# Extracted data entries
****

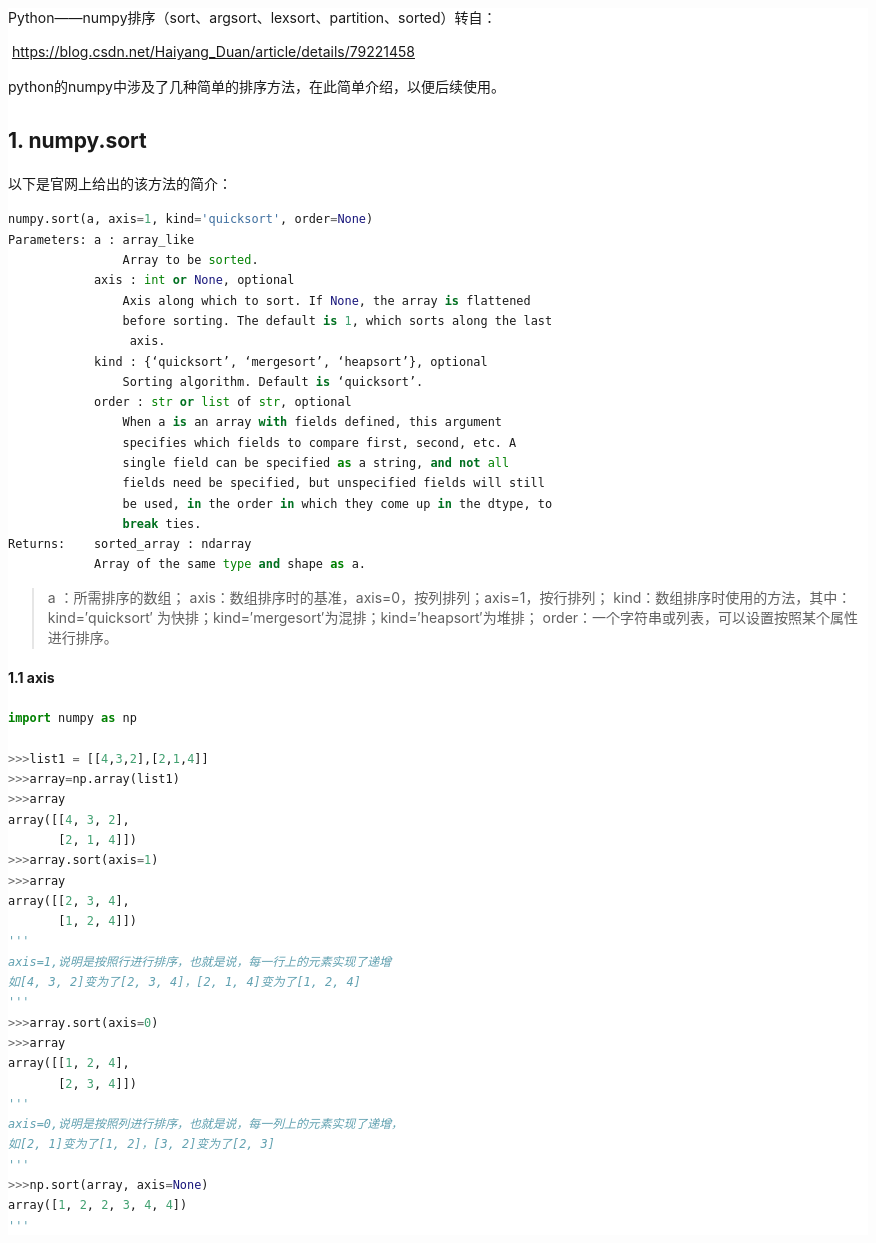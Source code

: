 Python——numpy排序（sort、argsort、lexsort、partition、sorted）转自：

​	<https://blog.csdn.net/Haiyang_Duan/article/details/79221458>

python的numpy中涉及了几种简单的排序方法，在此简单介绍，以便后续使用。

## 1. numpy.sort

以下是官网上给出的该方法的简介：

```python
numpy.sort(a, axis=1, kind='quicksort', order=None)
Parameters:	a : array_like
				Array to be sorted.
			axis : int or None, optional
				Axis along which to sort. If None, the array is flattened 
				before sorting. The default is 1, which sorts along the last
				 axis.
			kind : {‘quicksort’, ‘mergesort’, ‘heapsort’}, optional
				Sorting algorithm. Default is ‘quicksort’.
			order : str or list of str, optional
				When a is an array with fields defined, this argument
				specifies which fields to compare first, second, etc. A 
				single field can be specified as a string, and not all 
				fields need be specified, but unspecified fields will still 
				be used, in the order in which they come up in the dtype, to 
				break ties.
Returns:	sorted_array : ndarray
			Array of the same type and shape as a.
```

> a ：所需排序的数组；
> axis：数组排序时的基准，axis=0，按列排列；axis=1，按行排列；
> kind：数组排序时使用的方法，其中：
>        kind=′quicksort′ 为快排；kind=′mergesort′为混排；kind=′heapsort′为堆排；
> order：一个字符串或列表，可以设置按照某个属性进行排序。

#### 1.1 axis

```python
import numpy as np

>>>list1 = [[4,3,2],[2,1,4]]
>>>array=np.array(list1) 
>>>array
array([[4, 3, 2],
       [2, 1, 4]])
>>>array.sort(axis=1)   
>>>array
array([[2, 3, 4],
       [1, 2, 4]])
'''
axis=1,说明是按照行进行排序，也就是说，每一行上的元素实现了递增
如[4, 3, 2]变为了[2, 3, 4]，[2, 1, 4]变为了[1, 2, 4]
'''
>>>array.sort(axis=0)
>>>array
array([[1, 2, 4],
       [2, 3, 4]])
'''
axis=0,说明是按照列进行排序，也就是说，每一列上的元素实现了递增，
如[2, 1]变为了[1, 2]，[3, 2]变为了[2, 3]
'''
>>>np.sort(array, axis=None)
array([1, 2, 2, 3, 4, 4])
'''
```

****

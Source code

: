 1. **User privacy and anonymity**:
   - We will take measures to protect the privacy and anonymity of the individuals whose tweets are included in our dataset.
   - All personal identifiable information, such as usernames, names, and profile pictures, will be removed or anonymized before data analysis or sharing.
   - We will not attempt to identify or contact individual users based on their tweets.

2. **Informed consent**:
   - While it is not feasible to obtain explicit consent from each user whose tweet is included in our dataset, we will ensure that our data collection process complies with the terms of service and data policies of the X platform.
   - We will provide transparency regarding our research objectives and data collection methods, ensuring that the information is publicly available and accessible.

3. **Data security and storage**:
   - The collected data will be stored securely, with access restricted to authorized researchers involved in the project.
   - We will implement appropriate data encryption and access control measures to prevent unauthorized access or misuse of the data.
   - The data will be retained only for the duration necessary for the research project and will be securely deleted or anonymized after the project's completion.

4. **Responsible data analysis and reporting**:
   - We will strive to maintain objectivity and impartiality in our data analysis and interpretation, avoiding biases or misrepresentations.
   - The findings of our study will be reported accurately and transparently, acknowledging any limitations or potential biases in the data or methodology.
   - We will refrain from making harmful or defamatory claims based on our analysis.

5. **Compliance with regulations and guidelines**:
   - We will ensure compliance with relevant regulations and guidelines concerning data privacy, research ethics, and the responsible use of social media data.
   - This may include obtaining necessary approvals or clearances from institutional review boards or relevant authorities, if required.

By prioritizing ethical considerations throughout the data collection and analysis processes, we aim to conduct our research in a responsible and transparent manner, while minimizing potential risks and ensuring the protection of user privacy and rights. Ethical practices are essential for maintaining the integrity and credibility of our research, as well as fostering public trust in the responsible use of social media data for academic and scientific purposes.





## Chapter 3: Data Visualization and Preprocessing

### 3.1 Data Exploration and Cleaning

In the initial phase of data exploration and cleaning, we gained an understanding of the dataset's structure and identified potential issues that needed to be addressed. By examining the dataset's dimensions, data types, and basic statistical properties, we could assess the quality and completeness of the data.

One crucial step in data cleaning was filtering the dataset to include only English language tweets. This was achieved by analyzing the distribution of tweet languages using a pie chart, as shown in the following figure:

****

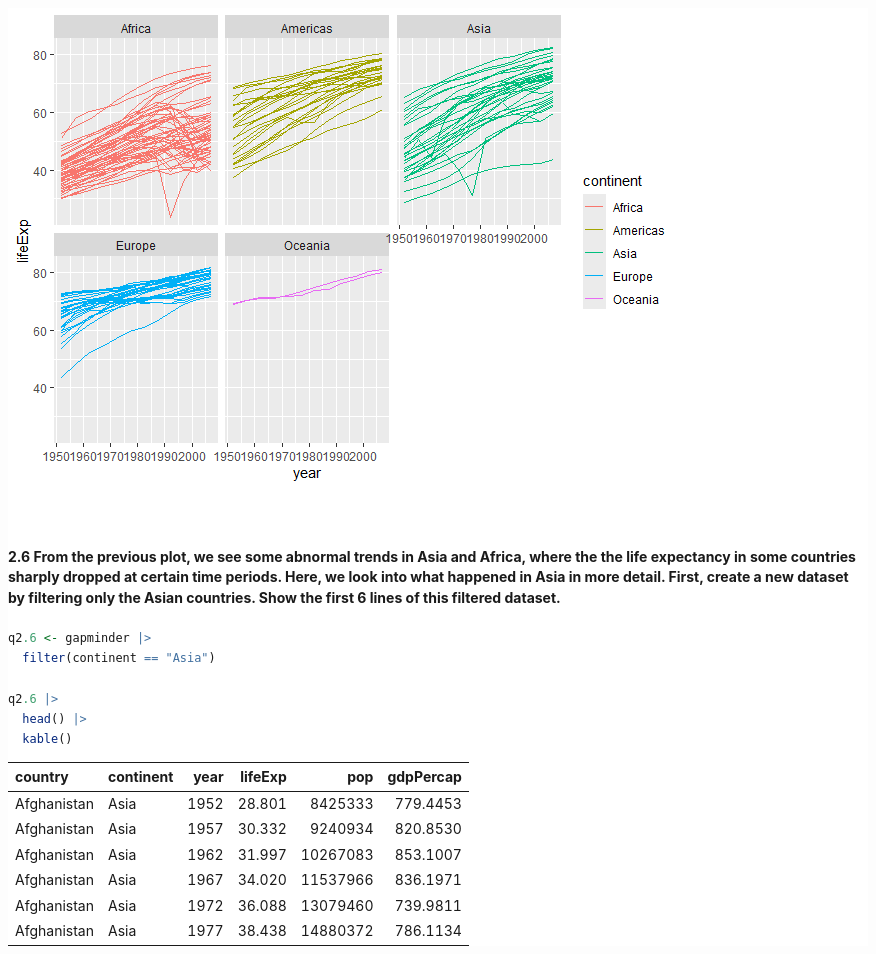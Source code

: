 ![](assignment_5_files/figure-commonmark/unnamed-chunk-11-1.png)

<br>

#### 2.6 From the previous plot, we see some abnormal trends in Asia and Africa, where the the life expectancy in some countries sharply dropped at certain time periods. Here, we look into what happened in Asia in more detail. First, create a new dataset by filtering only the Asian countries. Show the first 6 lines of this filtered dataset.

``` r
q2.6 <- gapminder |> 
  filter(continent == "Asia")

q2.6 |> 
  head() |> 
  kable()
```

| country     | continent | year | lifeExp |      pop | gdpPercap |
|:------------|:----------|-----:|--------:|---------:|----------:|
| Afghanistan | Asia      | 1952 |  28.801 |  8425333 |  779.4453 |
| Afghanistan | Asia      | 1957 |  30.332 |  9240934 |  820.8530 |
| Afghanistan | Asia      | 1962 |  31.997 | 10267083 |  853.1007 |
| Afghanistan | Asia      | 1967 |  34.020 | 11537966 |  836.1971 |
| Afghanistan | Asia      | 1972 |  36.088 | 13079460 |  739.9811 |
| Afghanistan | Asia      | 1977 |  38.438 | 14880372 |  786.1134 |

****

Of the entries above, transcribe exactly those lines that fall between the line containing "3. **Data security" and the line containing "4. **Responsible data", together with those two lines.

3. **Data security and storage**:
   - The collected data will be stored securely, with access restricted to authorized researchers involved in the project.
   - We will implement appropriate data encryption and access control measures to prevent unauthorized access or misuse of the data.
   - The data will be retained only for the duration necessary for the research project and will be securely deleted or anonymized after the project's completion.

4. **Responsible data analysis and reporting**:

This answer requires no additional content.